滋賀県の主婦が防災絵本「たいせつなもの」で伝えたいこと

2020年3月 滋賀県

©有限会社ウエスト

滋賀県に住む江藤沙織さんは仲間と一緒に防災絵本を作りました。

江藤さんは「防災とは、特別なことではなく、平穏な日常を守ること」と話します。

「自分の大切なものが何かを知り、それを守るために行動することから防災が始まると考え、わたしの大切なものって何だろう?と考えるきっかけをつくりたい

と、

防災絵本「たいせつなもの」を作りました。

「自治会に加入していない新しいマンションに住み、知り合いもいないなか、

大切なものを守るために何があれば安心なのかな?」と考えた江藤さんは、

「もしものときに頼りになる人間関係をつくる」ことだと気づきます。

2015年に「南草津マンション防災委員会」を立ち上げ、

同じ思いを持つママと一緒にイベントを開催しました。

江藤さんは「イベントでは、一過性で終わってしまう。

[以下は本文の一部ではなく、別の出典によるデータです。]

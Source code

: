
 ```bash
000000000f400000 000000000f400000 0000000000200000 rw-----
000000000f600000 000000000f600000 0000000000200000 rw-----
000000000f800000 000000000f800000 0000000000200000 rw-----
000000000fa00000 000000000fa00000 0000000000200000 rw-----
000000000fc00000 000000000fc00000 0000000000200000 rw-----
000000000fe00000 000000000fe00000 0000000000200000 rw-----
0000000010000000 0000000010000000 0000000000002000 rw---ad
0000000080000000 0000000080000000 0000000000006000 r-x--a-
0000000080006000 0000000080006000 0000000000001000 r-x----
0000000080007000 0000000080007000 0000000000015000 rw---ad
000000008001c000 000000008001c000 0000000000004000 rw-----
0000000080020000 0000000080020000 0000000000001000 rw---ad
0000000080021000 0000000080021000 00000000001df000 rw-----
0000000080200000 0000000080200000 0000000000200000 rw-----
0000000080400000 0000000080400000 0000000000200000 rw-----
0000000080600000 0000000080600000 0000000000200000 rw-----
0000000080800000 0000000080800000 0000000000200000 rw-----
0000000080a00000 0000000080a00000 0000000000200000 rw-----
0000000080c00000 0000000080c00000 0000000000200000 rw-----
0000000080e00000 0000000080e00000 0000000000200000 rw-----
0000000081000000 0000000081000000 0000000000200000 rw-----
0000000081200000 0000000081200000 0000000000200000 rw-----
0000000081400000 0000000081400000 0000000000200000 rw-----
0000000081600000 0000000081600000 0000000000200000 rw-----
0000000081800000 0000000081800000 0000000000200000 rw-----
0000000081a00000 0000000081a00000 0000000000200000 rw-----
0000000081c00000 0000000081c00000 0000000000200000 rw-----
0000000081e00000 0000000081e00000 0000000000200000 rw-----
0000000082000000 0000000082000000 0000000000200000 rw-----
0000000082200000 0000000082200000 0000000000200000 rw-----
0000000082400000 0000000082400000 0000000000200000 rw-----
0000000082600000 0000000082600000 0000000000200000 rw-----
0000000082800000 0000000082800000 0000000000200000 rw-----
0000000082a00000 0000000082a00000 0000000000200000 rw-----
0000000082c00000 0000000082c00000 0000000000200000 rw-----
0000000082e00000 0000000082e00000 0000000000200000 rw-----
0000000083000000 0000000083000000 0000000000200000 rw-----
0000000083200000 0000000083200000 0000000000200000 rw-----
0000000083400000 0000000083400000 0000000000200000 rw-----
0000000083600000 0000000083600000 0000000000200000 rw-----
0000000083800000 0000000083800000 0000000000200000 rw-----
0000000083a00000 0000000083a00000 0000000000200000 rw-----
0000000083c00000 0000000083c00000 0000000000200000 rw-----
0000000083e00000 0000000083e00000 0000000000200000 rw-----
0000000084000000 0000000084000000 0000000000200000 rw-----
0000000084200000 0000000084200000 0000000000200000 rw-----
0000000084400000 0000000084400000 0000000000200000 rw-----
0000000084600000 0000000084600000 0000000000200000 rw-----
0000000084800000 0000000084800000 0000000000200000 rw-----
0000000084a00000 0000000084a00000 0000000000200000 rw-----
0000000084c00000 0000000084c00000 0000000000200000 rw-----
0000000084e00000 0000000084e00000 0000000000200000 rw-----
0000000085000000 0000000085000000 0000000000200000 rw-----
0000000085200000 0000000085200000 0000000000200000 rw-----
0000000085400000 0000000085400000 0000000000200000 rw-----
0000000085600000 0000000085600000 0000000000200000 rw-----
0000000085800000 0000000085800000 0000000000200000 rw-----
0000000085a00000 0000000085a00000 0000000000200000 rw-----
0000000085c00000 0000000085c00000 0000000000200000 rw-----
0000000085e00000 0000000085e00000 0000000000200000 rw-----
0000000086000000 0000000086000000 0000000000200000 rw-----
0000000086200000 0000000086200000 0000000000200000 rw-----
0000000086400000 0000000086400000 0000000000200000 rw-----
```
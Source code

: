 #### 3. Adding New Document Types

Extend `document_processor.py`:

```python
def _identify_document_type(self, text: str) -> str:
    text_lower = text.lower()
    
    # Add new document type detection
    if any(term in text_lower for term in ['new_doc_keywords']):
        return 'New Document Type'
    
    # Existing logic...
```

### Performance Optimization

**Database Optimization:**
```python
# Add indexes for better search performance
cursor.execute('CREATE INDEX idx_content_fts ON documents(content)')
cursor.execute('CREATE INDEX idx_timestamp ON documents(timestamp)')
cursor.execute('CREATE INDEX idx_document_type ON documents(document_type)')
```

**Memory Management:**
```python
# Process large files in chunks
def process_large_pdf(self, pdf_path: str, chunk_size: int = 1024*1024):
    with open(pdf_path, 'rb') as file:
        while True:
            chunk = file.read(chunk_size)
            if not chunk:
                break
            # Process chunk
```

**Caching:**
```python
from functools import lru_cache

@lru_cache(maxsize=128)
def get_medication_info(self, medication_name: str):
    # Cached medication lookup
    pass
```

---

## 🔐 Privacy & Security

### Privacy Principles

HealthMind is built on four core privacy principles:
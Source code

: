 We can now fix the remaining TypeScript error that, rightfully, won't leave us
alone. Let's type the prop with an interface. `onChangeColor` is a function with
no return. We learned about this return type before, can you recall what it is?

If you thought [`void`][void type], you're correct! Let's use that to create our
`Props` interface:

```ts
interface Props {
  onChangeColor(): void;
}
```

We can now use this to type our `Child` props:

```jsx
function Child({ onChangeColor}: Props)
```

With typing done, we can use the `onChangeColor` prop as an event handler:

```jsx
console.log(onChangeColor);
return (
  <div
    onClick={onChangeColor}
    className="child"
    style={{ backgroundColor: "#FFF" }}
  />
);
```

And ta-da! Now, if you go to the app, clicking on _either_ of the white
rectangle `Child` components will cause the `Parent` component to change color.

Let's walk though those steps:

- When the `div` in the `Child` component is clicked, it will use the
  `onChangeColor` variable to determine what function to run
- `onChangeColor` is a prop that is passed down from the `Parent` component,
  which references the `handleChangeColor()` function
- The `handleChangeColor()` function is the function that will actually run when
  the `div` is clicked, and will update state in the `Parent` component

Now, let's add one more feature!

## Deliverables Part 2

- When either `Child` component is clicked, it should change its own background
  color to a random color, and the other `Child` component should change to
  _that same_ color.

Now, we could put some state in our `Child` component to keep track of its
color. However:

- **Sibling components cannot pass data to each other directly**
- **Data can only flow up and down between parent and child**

もっと持続できる方法がいい」と考え、

助け合いを意識したLINEグループをつくりました。

コンセプトは「助けてほしいときに助けてと言える」こと。

LINEグループでは「100センチの服を譲ってください」

「○○幼稚園の制服をください」など、欲しいものを発信します。

「助けて」と、「ここまでなら助けられるよ」という練習にもなるそうです。

江藤さんの思いに賛同したママは240人。

LINEグループを通していざというときに助け合える関係を築いています。

江藤さんは「あなたの大切なものは何ですか?そこから防災を始めてみませんか?」と呼び掛けます。